Khwaja Moinuddin Chishti (1143–1236 CE), known by the epithet ‘Gharib Nawaz’ or the comforter of the poor, was a Persian Sufi who was initiated into the Chishtiyya* lineage by Khwaja Usman Harooni, and for twenty years he wandered with his teacher, and also independently, meeting many great mystics of the time.
It is reported that Gharib Nawaz and his Master visited Mecca, and once, while they stood beneath the canopy of the Kaaba, a voice from heaven proclaimed, “O Moinuddin, I am pleased with you and have accepted you. Ask for whatever you desire and I shall give it to you.”

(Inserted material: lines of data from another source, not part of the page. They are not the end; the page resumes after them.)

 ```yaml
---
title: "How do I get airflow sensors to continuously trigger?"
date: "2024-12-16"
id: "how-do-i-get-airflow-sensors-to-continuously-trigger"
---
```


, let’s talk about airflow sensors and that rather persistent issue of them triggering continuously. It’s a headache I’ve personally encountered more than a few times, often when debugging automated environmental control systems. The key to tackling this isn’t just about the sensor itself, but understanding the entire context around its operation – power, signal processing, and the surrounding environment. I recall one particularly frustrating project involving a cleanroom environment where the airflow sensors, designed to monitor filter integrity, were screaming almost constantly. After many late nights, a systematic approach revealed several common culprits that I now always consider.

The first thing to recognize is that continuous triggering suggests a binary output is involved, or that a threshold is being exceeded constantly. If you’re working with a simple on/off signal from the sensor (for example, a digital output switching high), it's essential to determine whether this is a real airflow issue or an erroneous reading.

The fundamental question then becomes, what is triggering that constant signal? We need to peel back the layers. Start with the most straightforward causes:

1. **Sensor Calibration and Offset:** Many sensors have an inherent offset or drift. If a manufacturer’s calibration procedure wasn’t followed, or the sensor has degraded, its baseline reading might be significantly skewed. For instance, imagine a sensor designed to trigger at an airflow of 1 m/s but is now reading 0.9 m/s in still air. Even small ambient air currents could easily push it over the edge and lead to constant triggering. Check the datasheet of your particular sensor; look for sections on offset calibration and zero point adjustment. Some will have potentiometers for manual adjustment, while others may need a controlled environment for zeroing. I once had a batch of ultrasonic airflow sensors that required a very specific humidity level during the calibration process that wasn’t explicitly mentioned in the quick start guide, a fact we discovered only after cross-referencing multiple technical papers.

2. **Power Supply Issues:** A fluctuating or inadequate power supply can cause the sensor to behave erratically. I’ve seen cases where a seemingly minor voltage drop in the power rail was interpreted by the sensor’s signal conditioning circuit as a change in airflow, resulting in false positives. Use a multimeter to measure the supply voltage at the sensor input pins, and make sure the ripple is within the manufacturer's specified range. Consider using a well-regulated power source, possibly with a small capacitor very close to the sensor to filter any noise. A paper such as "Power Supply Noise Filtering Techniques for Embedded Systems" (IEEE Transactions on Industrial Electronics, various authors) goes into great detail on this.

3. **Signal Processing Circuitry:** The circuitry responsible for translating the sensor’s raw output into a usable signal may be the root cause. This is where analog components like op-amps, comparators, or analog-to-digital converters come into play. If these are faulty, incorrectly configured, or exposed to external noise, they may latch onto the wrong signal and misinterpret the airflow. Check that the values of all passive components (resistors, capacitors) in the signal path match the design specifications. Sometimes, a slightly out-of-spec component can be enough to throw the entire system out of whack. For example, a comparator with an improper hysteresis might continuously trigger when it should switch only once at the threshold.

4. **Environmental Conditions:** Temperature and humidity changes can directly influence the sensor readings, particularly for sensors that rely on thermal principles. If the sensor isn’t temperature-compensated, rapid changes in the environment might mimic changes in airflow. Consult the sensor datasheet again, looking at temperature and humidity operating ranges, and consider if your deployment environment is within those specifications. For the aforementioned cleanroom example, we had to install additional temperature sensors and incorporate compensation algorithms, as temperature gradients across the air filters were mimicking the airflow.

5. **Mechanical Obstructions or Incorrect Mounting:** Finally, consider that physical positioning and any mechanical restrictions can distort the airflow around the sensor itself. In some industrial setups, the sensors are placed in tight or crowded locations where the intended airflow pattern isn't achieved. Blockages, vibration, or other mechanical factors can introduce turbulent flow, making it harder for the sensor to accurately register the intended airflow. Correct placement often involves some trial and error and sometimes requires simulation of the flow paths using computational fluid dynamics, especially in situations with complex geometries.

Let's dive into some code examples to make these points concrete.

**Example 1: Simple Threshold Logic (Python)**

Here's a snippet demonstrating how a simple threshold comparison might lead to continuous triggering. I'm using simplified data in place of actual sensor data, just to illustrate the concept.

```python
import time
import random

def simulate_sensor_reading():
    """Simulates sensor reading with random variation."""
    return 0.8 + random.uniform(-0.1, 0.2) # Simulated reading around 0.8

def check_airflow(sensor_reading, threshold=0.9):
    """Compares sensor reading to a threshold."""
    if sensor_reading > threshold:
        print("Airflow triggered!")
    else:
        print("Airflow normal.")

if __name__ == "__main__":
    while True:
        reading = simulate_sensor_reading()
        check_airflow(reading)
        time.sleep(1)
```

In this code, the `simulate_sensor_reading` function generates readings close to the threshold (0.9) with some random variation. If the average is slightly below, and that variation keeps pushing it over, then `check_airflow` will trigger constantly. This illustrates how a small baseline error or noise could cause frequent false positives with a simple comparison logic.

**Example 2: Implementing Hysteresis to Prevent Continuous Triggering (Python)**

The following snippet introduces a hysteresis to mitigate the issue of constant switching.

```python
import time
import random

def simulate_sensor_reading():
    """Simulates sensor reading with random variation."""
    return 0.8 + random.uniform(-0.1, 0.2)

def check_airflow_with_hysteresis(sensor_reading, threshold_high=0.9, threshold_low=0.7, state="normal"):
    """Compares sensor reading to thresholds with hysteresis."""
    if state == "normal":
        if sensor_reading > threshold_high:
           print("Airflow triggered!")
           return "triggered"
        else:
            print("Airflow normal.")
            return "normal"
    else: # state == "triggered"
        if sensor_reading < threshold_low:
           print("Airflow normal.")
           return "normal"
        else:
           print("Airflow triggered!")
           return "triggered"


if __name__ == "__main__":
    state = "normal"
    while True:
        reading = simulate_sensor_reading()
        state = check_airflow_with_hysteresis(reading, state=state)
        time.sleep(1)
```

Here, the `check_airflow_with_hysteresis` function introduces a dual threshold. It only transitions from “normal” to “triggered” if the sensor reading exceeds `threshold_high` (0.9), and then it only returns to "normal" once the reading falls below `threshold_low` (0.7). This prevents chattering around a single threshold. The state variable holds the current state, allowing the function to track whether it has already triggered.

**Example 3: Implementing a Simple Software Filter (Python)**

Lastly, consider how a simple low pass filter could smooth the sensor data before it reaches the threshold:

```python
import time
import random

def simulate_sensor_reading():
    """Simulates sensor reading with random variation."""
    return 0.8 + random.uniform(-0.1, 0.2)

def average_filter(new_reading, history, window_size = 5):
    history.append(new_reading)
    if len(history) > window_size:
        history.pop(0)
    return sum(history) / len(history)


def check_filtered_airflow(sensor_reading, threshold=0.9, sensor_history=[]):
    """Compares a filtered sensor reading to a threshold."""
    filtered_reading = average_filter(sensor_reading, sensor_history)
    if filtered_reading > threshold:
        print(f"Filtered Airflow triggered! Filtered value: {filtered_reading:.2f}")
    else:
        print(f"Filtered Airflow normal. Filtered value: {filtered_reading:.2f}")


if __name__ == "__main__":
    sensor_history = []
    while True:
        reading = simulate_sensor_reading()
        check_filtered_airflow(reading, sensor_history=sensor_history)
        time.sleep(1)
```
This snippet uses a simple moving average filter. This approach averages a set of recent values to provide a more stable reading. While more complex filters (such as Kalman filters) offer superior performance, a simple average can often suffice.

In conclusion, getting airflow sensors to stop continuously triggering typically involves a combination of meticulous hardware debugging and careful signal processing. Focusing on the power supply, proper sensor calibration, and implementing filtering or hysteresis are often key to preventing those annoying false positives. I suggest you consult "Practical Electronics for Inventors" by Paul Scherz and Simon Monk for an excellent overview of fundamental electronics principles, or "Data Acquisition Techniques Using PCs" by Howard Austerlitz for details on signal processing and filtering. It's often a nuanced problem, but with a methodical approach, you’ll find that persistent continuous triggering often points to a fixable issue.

Moinuddin replied, “O Allah, accept those mureeds who will follow me and those who descend from me.”
The order came: “O Moinuddin, you, all your mureeds and all the mureeds who will be descended from you until the Day of Judgment, I accept them all.”
After that, Gharib Nawaz often used to say, “Whoever is my mureed, and whoever is the mureed of my mureeds, and whoever is descended from me until the Day of Judgment, Moinuddin will not step into paradise without them.”
*The Chishtiyya – or Chishti – Order is one of the four main Sufi Orders in India, and Inayat Khan was initiated into this lineage by his teacher, Shaikh Abu Hashim Madani.